▸ What to do: After finding the line with "1\. If the MNPF" in the data below, set down exactly each line through the one with "network and MNPF", inclusive, and stop there.

▸ Entries provided:

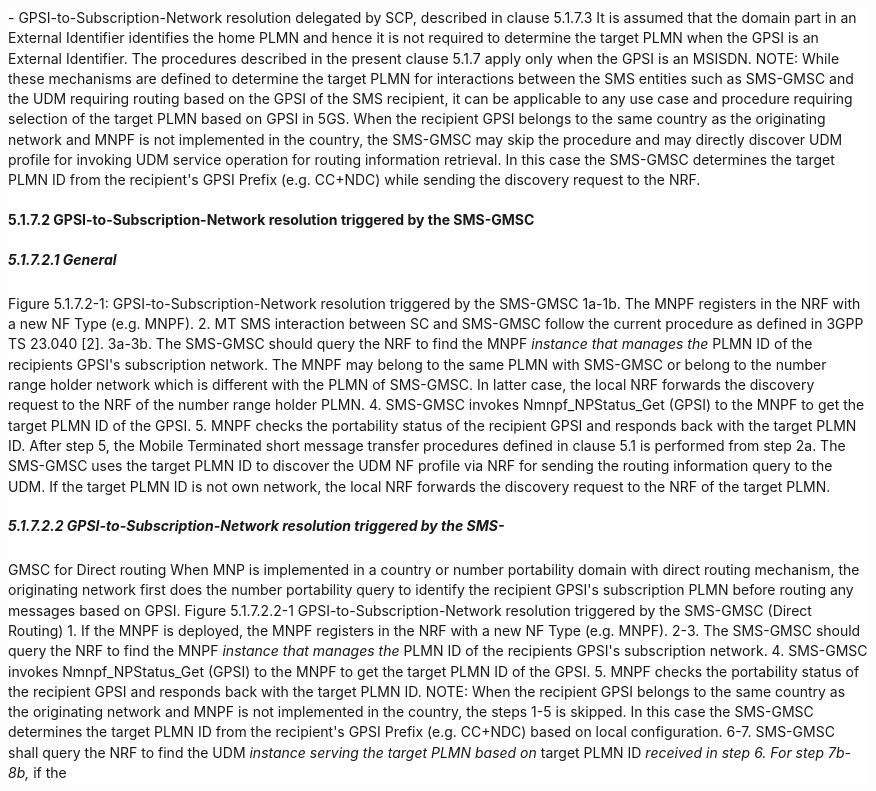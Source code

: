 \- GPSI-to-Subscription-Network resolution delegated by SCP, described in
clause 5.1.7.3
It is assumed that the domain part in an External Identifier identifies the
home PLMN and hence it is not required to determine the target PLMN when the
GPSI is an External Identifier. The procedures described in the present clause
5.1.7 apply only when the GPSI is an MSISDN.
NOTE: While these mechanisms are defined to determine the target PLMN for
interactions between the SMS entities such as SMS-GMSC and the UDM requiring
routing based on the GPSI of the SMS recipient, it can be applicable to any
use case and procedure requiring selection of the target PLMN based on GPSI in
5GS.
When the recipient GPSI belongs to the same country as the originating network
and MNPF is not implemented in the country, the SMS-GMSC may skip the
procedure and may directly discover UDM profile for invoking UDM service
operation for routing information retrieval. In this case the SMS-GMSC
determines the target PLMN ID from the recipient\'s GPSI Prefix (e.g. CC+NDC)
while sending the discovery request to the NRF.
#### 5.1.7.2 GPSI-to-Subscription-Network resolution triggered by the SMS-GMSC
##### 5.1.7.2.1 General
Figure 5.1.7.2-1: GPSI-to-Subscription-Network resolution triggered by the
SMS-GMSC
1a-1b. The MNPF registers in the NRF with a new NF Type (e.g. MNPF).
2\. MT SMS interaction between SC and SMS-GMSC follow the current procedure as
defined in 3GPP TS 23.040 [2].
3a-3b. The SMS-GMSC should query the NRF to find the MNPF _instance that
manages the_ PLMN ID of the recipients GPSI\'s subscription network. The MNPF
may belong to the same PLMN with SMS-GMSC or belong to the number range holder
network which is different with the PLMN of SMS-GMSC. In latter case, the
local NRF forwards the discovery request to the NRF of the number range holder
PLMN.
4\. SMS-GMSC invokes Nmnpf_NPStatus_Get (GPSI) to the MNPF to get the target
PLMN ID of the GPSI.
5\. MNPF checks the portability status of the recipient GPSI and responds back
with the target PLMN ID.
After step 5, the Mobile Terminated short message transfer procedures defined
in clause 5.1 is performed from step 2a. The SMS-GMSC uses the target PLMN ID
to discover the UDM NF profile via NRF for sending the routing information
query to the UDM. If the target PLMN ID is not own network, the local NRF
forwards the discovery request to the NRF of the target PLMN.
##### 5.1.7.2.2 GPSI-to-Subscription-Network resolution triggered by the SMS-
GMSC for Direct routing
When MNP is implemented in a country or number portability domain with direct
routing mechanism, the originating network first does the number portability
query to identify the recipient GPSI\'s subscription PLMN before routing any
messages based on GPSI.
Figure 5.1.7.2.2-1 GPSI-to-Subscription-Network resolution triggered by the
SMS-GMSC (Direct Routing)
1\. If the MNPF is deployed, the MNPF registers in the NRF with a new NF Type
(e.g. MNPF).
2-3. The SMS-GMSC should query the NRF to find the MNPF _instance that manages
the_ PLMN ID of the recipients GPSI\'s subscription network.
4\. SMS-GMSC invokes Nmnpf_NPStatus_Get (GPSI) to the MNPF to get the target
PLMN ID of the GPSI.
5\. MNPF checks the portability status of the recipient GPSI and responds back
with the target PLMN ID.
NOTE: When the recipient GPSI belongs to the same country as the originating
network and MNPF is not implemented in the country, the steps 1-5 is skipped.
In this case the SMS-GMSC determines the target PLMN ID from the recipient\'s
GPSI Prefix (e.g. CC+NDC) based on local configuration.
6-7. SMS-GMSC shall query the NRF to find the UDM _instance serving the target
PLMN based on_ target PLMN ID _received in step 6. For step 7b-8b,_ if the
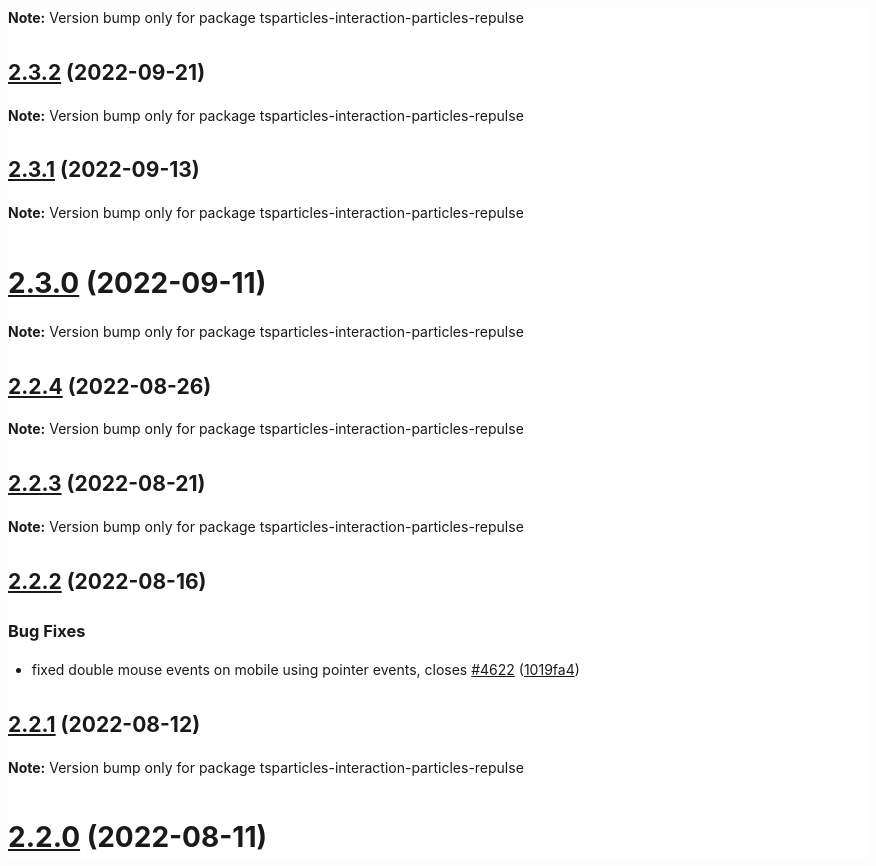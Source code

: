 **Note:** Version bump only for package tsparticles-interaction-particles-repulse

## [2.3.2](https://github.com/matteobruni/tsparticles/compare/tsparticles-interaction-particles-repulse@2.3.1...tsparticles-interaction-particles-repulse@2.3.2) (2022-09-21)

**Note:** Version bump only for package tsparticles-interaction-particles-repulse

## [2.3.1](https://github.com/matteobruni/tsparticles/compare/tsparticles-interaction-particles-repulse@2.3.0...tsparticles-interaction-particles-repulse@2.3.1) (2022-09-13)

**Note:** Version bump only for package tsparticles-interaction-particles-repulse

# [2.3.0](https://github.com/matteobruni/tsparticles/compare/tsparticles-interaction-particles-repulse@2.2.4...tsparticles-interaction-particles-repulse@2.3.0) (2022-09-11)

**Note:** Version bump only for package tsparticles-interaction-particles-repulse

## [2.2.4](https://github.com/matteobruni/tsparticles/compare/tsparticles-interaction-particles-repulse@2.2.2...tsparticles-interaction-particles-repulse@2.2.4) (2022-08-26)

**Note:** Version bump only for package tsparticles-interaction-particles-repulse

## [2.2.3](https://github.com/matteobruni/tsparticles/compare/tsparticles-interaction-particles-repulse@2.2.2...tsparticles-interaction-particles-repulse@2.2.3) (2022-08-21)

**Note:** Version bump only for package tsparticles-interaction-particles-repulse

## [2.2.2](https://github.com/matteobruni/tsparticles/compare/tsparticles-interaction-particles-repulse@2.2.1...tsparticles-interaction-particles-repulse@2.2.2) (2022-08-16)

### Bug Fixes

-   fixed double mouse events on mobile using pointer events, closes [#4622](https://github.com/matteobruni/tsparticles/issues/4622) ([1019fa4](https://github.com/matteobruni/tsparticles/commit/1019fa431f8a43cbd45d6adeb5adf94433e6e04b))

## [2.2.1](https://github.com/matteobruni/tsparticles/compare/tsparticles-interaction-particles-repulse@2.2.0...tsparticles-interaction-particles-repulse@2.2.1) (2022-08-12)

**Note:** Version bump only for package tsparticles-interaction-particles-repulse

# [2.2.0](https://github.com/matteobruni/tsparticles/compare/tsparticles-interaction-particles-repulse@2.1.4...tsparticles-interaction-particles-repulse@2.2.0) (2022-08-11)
...
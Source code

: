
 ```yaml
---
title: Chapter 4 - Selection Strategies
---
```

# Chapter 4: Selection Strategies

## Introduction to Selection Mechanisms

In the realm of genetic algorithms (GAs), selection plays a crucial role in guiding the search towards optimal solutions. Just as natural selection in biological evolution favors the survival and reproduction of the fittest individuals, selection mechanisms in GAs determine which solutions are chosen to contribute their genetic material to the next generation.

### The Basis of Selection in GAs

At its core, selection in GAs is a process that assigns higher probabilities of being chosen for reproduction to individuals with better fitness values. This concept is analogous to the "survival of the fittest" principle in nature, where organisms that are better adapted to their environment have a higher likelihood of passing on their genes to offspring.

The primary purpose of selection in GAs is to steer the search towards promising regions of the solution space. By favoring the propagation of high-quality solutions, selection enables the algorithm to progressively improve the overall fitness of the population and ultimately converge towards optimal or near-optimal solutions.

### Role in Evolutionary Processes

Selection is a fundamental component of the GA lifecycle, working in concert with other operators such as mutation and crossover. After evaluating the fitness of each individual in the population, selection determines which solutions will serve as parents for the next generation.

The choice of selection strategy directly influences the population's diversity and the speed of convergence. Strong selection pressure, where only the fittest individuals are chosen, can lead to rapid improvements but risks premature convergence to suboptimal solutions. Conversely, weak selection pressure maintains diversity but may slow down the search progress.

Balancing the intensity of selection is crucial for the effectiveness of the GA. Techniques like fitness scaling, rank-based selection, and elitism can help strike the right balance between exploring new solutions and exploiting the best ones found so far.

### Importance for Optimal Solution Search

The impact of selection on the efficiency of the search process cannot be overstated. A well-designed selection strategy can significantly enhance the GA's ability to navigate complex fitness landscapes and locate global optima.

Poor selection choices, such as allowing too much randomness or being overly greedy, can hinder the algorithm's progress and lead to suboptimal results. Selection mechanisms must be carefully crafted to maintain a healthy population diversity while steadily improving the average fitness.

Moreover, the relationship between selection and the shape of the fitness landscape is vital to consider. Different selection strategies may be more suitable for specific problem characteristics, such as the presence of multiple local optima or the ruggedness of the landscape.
* * *
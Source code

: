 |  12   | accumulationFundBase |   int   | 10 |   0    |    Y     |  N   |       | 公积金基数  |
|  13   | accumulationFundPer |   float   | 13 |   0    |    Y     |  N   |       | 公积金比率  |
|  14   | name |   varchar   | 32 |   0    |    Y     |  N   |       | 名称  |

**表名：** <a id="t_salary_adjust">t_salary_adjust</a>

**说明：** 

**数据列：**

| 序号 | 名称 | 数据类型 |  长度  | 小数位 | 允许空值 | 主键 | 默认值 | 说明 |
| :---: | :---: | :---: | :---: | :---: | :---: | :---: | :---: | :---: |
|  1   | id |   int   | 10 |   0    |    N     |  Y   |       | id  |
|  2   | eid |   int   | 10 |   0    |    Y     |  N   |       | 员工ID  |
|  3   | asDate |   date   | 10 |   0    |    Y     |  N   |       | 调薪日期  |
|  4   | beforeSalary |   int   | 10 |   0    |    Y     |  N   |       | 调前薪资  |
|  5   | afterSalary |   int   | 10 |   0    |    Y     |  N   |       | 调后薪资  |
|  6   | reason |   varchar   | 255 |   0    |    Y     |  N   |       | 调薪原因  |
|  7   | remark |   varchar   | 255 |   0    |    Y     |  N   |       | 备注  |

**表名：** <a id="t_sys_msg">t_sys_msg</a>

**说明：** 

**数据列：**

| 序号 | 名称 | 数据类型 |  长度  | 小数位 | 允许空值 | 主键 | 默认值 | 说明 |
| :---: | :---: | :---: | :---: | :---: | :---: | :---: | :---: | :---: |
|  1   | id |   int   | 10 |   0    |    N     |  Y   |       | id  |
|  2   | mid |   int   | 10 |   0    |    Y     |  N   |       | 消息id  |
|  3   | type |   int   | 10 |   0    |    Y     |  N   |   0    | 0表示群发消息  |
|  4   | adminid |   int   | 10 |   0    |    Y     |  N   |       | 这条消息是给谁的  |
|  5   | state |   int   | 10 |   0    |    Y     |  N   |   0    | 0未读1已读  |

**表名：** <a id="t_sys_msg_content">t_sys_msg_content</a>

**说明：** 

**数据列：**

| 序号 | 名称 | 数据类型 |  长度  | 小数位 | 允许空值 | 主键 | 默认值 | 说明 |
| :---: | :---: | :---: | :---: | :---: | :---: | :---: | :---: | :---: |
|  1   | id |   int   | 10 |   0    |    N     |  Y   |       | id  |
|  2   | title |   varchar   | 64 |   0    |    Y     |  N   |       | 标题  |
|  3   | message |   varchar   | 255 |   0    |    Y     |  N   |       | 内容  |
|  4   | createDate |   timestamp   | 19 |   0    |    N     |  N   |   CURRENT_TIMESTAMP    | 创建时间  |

▸ Response:
1\. If the MNPF is deployed, the MNPF registers in the NRF with a new NF Type
(e.g. MNPF).
2-3. The SMS-GMSC should query the NRF to find the MNPF _instance that manages
the_ PLMN ID of the recipients GPSI\'s subscription network.
4\. SMS-GMSC invokes Nmnpf_NPStatus_Get (GPSI) to the MNPF to get the target
PLMN ID of the GPSI.
5\. MNPF checks the portability status of the recipient GPSI and responds back
with the target PLMN ID.
NOTE: When the recipient GPSI belongs to the same country as the originating
network and MNPF is not implemented in the country, the steps 1-5 is skipped.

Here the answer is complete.